||What is a chemical reaction?
In this activity, a diagnostic probe and a simple practical introduce students to the idea that a chemical reaction produces one or more new substances with no loss of material. Group discussion and feedback help students to develop their thinking.
Students will be able to explain that:
- one or more new substances result from a chemical reaction
- the amount of matter is conserved in a chemical reaction
- particles are rearranged in a chemical reaction.
Sequence of activities
Ask students how they would recognise if a chemical reaction had occurred.
Prompts that may help include: diluting fruit squash, burning coal, frying an egg, dissolving sugar in water.
Collect ideas to review later.
Give each student the worksheet Phosphorus.
Circulate and support as students complete the sheet individually.
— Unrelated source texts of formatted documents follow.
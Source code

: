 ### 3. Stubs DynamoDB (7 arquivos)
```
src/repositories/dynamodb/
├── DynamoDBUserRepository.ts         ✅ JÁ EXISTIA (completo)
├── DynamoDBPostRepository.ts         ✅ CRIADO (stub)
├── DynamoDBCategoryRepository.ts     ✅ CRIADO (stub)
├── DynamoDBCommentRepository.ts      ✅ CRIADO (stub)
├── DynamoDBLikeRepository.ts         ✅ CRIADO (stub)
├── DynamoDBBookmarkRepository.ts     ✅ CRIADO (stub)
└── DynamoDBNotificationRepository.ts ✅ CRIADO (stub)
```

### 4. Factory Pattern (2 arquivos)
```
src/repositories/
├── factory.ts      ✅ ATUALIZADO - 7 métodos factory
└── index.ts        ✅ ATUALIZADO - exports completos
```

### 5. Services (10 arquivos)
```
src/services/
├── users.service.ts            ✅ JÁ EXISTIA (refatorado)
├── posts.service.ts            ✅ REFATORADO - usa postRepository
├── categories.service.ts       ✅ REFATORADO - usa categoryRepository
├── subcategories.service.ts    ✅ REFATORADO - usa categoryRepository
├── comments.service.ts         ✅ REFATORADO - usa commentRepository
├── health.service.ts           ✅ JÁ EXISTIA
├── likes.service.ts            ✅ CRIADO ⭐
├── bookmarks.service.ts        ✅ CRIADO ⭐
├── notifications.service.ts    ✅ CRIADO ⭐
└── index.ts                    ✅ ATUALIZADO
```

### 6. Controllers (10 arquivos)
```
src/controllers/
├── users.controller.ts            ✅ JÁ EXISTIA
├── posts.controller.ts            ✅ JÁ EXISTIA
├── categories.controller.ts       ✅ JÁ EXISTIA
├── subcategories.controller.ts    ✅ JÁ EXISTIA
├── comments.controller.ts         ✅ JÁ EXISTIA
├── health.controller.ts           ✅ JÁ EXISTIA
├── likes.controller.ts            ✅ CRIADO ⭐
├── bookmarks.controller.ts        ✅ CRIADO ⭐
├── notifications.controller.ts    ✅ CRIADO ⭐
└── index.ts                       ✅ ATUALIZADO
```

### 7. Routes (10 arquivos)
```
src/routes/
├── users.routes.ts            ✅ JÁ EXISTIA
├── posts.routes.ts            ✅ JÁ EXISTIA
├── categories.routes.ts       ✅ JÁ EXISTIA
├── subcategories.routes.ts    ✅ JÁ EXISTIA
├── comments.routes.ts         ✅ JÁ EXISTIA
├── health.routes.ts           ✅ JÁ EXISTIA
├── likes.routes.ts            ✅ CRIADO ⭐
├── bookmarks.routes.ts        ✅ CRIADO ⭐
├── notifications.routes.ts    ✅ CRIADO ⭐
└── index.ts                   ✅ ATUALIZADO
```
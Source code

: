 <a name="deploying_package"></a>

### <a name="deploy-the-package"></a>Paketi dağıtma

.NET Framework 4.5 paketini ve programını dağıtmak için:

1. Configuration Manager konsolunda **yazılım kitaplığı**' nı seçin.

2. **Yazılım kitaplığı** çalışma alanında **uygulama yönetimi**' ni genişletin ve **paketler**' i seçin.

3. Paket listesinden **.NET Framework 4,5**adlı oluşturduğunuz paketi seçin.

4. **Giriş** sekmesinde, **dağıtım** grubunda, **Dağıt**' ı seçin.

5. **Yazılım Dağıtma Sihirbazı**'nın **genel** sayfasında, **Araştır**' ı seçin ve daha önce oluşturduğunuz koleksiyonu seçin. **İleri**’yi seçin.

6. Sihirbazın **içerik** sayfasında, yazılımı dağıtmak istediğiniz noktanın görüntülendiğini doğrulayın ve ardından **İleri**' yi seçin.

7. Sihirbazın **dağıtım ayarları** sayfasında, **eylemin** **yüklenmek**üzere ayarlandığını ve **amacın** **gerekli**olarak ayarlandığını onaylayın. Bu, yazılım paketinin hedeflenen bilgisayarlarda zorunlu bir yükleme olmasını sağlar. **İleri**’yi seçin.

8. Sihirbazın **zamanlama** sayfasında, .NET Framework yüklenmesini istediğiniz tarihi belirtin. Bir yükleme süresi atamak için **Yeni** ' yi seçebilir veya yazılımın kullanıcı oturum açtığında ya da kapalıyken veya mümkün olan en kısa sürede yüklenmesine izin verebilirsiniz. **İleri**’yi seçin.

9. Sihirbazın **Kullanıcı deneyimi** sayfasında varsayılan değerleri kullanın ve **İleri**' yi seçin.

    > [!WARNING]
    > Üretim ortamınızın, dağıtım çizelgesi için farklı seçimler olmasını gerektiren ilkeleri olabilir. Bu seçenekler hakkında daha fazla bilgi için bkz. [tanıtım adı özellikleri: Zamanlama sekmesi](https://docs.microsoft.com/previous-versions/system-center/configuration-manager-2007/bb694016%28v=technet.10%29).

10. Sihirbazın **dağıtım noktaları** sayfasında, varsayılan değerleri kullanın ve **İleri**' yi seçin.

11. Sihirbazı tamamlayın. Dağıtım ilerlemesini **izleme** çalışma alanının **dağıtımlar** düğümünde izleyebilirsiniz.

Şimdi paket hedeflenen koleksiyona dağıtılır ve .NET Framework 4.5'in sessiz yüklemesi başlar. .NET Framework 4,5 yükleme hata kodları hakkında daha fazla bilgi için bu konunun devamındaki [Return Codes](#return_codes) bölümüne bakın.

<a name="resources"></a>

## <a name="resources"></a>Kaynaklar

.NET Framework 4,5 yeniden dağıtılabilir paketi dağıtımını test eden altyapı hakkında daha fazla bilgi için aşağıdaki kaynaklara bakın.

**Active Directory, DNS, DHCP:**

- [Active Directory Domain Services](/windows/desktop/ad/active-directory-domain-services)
Allow 10 minutes maximum to complete the task.
Organise a snowball.
- Ask students to share their responses with a partner.
- Join up pairs to form groups of four.
- Ask groups to discuss their answers and agree if possible.
- Suggest that groups elect a spokesperson to feedback to the class.
Allow about 15 minutes for students to discuss their answers.
In a short plenary:
- select students to give responses
- ensure a range of views are represented
- comment on and question the responses, but don’t give away the correct answer.
Introduce the next activity called Kallium and plumbate.
Give each student a copy of the sheet Kallium and plumbate.
Give one set of the equipment to each group.
Supervise and support as groups:
- work through the practical task
- answer the question, ‘Where did the yellow stuff come from?’
- devise and agree rules for determining when a chemical reaction has occurred
- elect spokespersons to give their answers to the class.
In a plenary:
- collate answers to the yellow stuff question.
- develop the idea that chemical reactions involve making new substances.
- invite spokespersons to give their group’s ‘rules’ for identifying when chemical reactions have happened
- compare these to the lists given at the start of the lesson and the responses to the Phosphorus sheets
- lead students towards obvious changes, but mention the particle model
- agree a set of rules for determining when a chemical reaction has happened – these should include ‘visible’ and ‘non-visible’ components
- encourage the students to write down how their thinking about chemical reactions has changed.
Give feedback based on the quality of students’ ideas and the extent of change.
Highlight where further development is needed, for example, in developing particle ideas.
Assessment for learning commentary
This resource looks at the key concept in chemistry. Through the diagnostic probe students are made aware of their own thinking about this idea. Discussion with peers allows them to change their thinking in a ‘safe’ context, especially when linked to shared experiences of a simple practical.
Reviewing how they have moved forward from their ideas given in the diagnostic probe will help students to recognise their own progress. Teacher feedback is used to confirm this and help students with any lingering misconceptions.
For each student
||Kallium and plumbate
For each group
- Three pestles and mortars, or similar
- Samples of solid potassium iodide (labelled Kallium) and lead(II) nitrate (labelled Plumbate) – about 50 g each
- A tray to hold everything
- Access to a balance weighing to 0.01 g.
It is the responsibility of the teacher to carry out appropriate risk assessments.
- Yes. White smoke is a sign that a chemical change has occurred.
- 400 g. Mass is conserved when a chemical change occurs.
- Production of a new substance that did not exist before by rearranging atoms, molecules or ions.
Kallium and Plumbate
- A reaction occurs in the final bowl when the substances were ground together.
- There was a colour change to bright yellow.
- By discussion.
V. Barker, Beyond Appearances: Student’s misconceptions about basic chemical ideas: A report prepared for The Royal Society of Chemistry, London. London: Royal Society of Chemistry, 2000, available at www.chemsoc.org/networks/learnnet/miscon.htm (accessed October 2005).
V. Barker, Building Success in GCSE Science: Chemistry. Dunstable: Folens, 2002.
W. DeVos and A. Verdonk, J. Chem. Ed. Part 1, 1985, A new road to reactions.